A YOUNG lady, who had left the hall at the close of an afternoon Bible reading, came back to ask how she could be saved. Her earnest, yet trembling inquiry was as sweet music to our ears. Only two days before, we had ventured to ask her as to her spiritual state, but had failed to obtain a single word in reply. How gladdening, therefore, it was to hear now the inquiry as to her salvation, springing spontaneously from her lips! Opening the New Testament, we pointed out that Christ is the end of the law for righteousness to every one that believeth, reading also other kindred Scriptures. She listened, as only those listen who are awakened to concern about their souls by the Spirit of God, and, as we read, light from above broke in upon her. Every word was as a ray of sunshine, every text as a well of comfort, and sorrow and sighing fled away.
“Should I continue to teach in the Sunday school?” she suddenly asked, now that the way of salvation had been made clear to her. The question was quite an unexpected one, and somewhat surprised us.
“Teach in the Sunday school?” we questioningly replied. “Yes, to be sure, if you have a mind to. It seems to us as if you were only now fitted to teach others of Christ. What makes you put such a question?”
“Oh!” she said, in a quiet, subdued manner, “I feel so conscious of my own sinfulness that I do not see how I could teach the children.”
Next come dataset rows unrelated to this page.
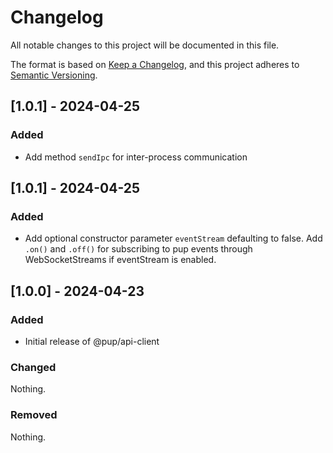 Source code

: # Changelog

All notable changes to this project will be documented in this file.

The format is based on [Keep a Changelog](https://keepachangelog.com/en/1.1.0/),
and this project adheres to
[Semantic Versioning](https://semver.org/spec/v2.0.0.html).

## [1.0.1] - 2024-04-25

### Added

- Add method `sendIpc` for inter-process communication

## [1.0.1] - 2024-04-25

### Added

- Add optional constructor parameter `eventStream` defaulting to false. Add
  `.on()` and `.off()` for subscribing to pup events through WebSocketStreams if
  eventStream is enabled.

## [1.0.0] - 2024-04-23

### Added

- Initial release of @pup/api-client

### Changed

Nothing.

### Removed

Nothing.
We simply repeated our former statement, that it was only now, in knowing Jesus as her Saviour, that she was in a fit condition to be a Sunday school teacher.
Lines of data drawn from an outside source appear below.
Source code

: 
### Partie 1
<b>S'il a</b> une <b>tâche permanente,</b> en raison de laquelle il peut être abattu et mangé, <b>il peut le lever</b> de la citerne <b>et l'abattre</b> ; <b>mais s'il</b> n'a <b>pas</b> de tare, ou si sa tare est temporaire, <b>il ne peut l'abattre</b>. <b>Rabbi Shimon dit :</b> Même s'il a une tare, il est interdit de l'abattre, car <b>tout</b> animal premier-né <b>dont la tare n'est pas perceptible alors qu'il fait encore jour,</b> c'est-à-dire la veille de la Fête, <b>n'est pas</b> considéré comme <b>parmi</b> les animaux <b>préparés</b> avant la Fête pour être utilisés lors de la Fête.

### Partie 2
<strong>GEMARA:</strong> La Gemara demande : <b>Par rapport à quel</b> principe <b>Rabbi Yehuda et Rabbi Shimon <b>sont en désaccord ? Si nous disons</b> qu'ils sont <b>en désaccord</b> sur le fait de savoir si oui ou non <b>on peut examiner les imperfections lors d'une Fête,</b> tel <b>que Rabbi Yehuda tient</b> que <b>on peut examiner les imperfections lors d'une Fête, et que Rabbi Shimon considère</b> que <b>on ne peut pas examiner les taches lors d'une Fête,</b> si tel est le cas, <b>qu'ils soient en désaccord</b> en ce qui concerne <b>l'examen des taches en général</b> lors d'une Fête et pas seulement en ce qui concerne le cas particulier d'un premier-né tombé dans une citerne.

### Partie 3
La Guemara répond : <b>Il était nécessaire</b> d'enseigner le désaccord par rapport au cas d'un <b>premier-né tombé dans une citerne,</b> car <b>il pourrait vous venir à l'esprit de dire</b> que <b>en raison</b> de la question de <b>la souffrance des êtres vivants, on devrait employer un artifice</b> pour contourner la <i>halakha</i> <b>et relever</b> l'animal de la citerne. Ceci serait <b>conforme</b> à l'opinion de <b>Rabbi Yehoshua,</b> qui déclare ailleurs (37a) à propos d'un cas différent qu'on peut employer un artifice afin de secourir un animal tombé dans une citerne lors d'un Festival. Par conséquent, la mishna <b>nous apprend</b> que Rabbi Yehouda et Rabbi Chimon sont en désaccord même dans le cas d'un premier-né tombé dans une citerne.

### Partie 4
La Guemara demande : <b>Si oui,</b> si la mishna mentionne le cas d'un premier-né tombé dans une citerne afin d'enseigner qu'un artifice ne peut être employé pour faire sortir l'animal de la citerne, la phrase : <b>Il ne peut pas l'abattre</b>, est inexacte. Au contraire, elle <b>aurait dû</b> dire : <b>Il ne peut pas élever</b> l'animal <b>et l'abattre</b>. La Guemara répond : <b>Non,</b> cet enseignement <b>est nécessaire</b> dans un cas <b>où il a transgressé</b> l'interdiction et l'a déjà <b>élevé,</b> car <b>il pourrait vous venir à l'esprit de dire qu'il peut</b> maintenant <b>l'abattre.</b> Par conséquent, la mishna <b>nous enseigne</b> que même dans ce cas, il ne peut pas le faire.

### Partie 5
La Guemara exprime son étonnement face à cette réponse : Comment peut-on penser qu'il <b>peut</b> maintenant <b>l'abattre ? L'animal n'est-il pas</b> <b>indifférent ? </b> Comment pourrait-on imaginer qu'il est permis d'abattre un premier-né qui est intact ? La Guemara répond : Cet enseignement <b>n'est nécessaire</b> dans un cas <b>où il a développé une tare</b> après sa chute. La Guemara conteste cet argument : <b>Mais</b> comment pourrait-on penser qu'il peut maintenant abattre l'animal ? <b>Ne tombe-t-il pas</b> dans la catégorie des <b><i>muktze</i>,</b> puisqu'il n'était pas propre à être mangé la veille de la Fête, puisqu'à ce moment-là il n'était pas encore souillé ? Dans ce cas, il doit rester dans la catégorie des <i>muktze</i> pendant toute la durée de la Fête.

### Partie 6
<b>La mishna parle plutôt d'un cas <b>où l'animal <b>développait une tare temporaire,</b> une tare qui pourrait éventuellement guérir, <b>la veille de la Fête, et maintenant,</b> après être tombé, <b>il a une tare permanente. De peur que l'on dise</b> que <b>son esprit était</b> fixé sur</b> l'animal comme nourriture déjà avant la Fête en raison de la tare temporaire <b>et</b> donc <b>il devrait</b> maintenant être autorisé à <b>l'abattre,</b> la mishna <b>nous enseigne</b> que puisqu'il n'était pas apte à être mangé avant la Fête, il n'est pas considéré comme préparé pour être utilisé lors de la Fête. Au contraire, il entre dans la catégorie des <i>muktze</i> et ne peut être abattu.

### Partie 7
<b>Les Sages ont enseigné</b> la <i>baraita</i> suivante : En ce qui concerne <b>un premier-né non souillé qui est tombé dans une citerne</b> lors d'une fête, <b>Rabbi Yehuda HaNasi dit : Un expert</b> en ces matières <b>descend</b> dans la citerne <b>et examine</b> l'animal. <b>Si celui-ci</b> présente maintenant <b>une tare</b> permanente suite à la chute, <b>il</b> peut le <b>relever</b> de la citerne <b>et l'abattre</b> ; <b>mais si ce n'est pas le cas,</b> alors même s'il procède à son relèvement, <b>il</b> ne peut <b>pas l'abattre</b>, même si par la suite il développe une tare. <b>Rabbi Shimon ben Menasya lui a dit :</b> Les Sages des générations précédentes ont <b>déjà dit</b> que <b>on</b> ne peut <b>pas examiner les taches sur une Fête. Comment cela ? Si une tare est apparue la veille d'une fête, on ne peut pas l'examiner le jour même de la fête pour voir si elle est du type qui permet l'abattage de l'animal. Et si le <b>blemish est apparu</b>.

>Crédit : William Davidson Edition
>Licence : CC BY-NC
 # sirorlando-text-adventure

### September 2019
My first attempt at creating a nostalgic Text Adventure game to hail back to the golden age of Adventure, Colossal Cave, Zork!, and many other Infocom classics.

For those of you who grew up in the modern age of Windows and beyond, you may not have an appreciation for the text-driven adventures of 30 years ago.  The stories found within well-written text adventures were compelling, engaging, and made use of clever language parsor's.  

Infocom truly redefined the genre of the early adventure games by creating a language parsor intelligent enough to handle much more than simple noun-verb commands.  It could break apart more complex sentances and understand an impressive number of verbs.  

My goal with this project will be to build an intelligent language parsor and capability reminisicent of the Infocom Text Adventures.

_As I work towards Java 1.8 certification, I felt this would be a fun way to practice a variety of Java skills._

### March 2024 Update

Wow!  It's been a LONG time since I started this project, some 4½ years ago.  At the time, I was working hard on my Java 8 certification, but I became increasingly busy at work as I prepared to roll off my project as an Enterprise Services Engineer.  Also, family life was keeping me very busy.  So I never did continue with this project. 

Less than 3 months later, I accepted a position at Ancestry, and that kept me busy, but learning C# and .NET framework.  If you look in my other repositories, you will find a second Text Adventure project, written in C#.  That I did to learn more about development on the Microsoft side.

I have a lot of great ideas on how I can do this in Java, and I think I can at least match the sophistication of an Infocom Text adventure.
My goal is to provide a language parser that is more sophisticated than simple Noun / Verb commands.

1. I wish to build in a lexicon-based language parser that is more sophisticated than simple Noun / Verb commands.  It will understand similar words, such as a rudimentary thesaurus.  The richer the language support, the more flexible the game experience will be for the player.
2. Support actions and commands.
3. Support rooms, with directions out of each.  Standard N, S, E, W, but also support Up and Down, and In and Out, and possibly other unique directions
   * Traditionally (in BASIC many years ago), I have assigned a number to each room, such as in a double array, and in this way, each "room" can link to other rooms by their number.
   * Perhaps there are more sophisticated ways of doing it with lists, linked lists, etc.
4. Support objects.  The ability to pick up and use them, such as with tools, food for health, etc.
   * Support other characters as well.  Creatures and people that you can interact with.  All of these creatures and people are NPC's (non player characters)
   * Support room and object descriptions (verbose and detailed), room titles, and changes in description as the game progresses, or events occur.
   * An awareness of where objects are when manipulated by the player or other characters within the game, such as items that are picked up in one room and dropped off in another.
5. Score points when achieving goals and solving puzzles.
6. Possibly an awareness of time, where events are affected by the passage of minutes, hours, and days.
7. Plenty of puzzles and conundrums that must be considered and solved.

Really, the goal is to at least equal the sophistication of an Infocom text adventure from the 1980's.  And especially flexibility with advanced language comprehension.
“Then you really think I should go on teaching?” she asked in a most eager way.
“Most assuredly,” we answered.
To help her, if possible, by way of illustration, we told her of a maid who was sweeping a room; the sun’s rays meanwhile revealing the dust she was raising. Being rebuked for making such a dust, she replied, “Oh! it is not me, it is the nasty sun that is doing it.” “Thus,” I added, “the light of God’s truth by shining into your heart, now reveals what was always there, though unseen because of the darkness that covered it.” She smiled when she saw the point.
“Now that you know Jesus as the Saviour from sin, go and teach the little children about Him,” we said, “and you will be sure to teach them as you never did before.”
“I will,” she replied.
We then prayed for God’s blessing on her, and on her labors for the Saviour whom she had found, and bid her farewell.